- Task details -
Please return each of the entries below exactly as they appear.

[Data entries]
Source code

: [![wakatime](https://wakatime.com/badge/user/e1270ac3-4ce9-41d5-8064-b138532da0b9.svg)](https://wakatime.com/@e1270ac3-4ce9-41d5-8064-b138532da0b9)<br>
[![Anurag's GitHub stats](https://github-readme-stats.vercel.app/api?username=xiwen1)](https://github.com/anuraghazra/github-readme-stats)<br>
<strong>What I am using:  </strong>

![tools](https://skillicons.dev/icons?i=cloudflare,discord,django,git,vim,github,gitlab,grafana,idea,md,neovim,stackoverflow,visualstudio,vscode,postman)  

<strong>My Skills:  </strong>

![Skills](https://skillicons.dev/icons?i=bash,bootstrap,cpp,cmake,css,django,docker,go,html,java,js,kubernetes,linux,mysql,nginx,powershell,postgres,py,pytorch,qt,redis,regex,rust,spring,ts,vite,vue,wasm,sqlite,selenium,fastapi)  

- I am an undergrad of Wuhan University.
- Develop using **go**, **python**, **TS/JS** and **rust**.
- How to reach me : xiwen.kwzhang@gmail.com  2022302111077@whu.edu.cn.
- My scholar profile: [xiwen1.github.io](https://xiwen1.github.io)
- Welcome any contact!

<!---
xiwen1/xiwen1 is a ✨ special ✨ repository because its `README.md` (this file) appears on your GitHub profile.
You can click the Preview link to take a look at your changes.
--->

- Answer to the problem -
Source code

: [![wakatime](https://wakatime.com/badge/user/e1270ac3-4ce9-41d5-8064-b138532da0b9.svg)](https://wakatime.com/@e1270ac3-4ce9-41d5-8064-b138532da0b9)<br>
[![Anurag's GitHub stats](https://github-readme-stats.vercel.app/api?username=xiwen1)](https://github.com/anuraghazra/github-readme-stats)<br>
<strong>What I am using:  </strong>

![tools](https://skillicons.dev/icons?i=cloudflare,discord,django,git,vim,github,gitlab,grafana,idea,md,neovim,stackoverflow,visualstudio,vscode,postman)  

<strong>My Skills:  </strong>

![Skills](https://skillicons.dev/icons?i=bash,bootstrap,cpp,cmake,css,django,docker,go,html,java,js,kubernetes,linux,mysql,nginx,powershell,postgres,py,pytorch,qt,redis,regex,rust,spring,ts,vite,vue,wasm,sqlite,selenium,fastapi)  

- I am an undergrad of Wuhan University.
- Develop using **go**, **python**, **TS/JS** and **rust**.
- How to reach me : xiwen.kwzhang@gmail.com  2022302111077@whu.edu.cn.
- My scholar profile: [xiwen1.github.io](https://xiwen1.github.io)
- Welcome any contact!

<!---
xiwen1/xiwen1 is a ✨ special ✨ repository because its `README.md` (this file) appears on your GitHub profile.
You can click the Preview link to take a look at your changes.
--->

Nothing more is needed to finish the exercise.